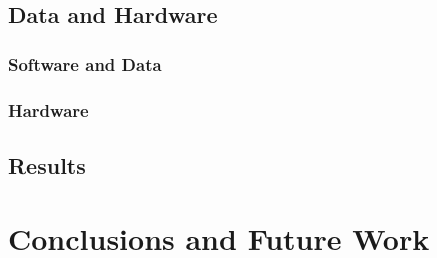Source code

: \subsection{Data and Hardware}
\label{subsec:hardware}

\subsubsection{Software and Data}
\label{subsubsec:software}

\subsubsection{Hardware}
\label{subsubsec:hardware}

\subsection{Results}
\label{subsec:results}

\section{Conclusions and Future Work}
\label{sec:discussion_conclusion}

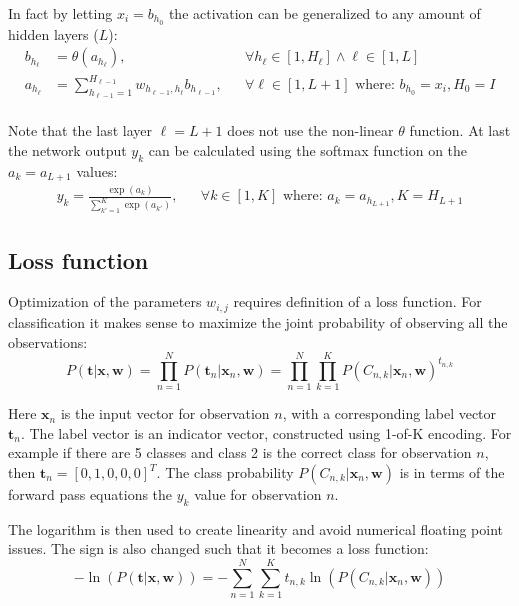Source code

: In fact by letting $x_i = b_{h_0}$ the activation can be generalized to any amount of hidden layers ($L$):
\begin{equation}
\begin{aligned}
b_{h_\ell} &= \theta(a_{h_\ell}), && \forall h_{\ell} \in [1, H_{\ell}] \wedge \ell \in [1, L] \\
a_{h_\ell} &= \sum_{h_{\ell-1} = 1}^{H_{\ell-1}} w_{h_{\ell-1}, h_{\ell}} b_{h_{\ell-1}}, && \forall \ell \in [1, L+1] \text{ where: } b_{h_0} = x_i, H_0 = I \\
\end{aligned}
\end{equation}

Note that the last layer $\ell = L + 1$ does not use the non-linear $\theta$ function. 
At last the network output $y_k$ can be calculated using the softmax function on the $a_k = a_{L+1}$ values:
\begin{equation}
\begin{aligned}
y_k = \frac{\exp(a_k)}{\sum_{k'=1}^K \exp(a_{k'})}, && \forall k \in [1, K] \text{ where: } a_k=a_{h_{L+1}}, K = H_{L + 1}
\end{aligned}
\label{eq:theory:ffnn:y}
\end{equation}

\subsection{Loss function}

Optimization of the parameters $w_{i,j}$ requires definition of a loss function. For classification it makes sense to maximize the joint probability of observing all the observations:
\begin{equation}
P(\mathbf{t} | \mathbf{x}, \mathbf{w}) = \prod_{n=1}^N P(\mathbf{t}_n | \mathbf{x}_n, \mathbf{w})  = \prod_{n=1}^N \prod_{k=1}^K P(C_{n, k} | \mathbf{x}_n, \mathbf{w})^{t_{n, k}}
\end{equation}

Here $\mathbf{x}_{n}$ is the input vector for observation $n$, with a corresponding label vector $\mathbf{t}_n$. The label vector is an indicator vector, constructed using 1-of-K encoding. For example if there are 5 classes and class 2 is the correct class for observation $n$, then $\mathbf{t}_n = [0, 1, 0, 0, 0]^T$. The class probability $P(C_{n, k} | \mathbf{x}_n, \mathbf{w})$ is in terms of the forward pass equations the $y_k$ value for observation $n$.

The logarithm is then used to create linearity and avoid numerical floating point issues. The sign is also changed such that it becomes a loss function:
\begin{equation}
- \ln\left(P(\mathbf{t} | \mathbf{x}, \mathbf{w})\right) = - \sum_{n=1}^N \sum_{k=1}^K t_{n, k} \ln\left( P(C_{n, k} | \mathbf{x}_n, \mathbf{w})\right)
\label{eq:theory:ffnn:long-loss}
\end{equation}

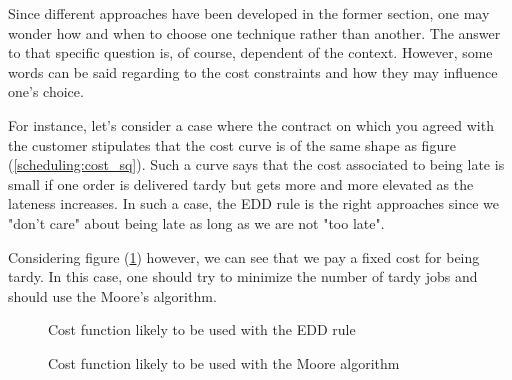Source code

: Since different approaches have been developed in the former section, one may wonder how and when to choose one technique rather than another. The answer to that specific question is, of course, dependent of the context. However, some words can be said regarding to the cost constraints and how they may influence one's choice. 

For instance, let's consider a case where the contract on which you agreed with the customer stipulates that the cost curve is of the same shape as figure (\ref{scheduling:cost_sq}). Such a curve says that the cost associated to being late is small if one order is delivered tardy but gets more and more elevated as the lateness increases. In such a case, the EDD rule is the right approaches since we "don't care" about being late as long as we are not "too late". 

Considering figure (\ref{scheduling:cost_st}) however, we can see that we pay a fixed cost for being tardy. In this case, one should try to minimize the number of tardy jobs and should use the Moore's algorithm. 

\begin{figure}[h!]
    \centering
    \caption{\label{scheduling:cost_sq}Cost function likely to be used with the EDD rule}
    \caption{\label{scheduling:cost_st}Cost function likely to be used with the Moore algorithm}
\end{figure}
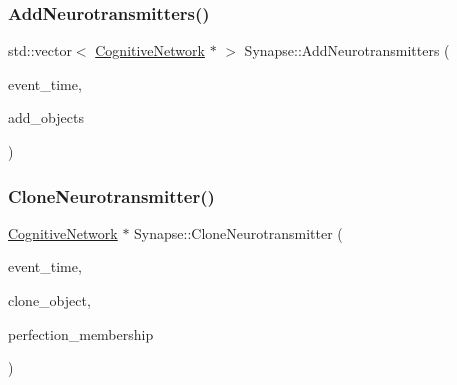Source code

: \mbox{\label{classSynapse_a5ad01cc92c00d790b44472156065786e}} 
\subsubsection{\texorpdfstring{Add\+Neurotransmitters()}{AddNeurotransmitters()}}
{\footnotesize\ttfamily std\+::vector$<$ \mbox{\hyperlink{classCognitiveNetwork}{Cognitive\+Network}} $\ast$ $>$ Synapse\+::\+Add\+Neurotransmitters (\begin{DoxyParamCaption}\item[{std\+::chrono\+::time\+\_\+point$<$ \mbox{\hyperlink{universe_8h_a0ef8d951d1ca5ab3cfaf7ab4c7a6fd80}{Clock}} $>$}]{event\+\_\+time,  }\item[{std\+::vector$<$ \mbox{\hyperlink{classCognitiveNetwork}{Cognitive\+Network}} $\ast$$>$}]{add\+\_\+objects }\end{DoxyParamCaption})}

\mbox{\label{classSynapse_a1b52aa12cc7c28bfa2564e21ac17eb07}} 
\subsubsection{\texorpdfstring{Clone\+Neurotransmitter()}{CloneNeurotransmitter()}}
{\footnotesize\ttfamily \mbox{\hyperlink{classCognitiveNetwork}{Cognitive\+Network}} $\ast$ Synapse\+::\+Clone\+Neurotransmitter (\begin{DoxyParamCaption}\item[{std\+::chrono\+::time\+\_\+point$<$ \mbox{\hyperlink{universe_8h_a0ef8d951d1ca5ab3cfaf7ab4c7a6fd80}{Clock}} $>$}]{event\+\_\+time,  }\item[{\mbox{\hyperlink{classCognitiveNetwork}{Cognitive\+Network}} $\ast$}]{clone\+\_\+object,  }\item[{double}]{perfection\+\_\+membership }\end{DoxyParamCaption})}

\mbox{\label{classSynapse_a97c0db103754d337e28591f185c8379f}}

§ §

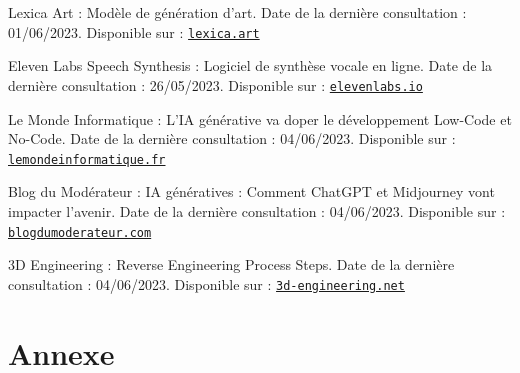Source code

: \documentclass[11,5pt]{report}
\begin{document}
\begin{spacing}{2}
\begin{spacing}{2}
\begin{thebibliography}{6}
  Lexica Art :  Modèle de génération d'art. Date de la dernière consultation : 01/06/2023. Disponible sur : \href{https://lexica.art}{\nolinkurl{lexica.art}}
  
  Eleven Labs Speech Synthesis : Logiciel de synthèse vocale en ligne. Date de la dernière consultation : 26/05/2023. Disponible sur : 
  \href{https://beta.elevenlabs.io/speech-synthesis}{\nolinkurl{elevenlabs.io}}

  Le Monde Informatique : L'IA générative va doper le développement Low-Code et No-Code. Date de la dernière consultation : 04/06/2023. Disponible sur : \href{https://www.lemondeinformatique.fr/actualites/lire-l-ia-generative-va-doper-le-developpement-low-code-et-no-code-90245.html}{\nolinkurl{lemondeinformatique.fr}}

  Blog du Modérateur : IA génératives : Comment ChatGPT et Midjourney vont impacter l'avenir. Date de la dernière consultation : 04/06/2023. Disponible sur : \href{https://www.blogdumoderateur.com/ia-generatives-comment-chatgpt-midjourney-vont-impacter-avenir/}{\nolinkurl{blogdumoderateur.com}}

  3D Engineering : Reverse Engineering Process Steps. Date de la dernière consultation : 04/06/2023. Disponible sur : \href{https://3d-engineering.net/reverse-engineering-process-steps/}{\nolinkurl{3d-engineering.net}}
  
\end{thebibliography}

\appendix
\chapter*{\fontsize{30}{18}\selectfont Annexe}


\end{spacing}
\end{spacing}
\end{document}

§ §

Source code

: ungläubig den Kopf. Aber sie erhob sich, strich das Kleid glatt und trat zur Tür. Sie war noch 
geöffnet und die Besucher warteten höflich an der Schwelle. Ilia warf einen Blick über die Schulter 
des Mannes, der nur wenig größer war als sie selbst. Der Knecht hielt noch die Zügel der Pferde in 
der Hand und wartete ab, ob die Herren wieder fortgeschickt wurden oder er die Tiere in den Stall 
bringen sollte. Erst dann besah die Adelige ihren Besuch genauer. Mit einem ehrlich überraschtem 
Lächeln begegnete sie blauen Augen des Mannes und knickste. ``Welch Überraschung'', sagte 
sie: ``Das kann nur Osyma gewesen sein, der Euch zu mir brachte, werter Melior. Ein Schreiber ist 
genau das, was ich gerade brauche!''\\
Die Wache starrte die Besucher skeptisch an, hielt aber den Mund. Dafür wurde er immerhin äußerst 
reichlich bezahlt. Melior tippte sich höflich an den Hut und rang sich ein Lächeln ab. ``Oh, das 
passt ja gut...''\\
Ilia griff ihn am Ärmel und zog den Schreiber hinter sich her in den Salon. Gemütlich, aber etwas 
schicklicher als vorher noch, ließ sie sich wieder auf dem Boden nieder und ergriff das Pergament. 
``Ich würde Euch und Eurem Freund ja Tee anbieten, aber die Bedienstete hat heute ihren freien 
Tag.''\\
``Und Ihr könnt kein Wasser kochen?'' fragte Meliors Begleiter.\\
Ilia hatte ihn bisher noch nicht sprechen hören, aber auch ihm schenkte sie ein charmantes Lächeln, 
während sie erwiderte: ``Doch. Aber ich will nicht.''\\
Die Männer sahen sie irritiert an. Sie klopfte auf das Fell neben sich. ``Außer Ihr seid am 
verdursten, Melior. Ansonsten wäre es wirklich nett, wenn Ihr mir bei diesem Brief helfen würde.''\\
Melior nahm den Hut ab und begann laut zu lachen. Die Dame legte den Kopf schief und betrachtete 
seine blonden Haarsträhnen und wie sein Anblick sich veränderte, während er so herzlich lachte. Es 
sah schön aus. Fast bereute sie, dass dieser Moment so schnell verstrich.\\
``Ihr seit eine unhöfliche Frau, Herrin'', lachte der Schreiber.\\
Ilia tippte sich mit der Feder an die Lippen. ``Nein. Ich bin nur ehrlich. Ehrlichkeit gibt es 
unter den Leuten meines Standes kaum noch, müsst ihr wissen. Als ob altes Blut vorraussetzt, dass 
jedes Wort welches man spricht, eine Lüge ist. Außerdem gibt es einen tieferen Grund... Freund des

§ §

◆ **TASK DESCRIPTION**: Within the material above, extract exactly the lines that start at the line containing "schicklicher als vorher" and stop after the line containing "jedes Wort welches", and only those.

◆ **EXPECTED ANSWER**:
schicklicher als vorher noch, ließ sie sich wieder auf dem Boden nieder und ergriff das Pergament. 
``Ich würde Euch und Eurem Freund ja Tee anbieten, aber die Bedienstete hat heute ihren freien 
Tag.''\\
``Und Ihr könnt kein Wasser kochen?'' fragte Meliors Begleiter.\\
Ilia hatte ihn bisher noch nicht sprechen hören, aber auch ihm schenkte sie ein charmantes Lächeln, 
während sie erwiderte: ``Doch. Aber ich will nicht.''\\
Die Männer sahen sie irritiert an. Sie klopfte auf das Fell neben sich. ``Außer Ihr seid am 
verdursten, Melior. Ansonsten wäre es wirklich nett, wenn Ihr mir bei diesem Brief helfen würde.''\\
Melior nahm den Hut ab und begann laut zu lachen. Die Dame legte den Kopf schief und betrachtete 
seine blonden Haarsträhnen und wie sein Anblick sich veränderte, während er so herzlich lachte. Es 
sah schön aus. Fast bereute sie, dass dieser Moment so schnell verstrich.\\
``Ihr seit eine unhöfliche Frau, Herrin'', lachte der Schreiber.\\
Ilia tippte sich mit der Feder an die Lippen. ``Nein. Ich bin nur ehrlich. Ehrlichkeit gibt es 
unter den Leuten meines Standes kaum noch, müsst ihr wissen. Als ob altes Blut vorraussetzt, dass 
jedes Wort welches man spricht, eine Lüge ist. Außerdem gibt es einen tieferen Grund... Freund des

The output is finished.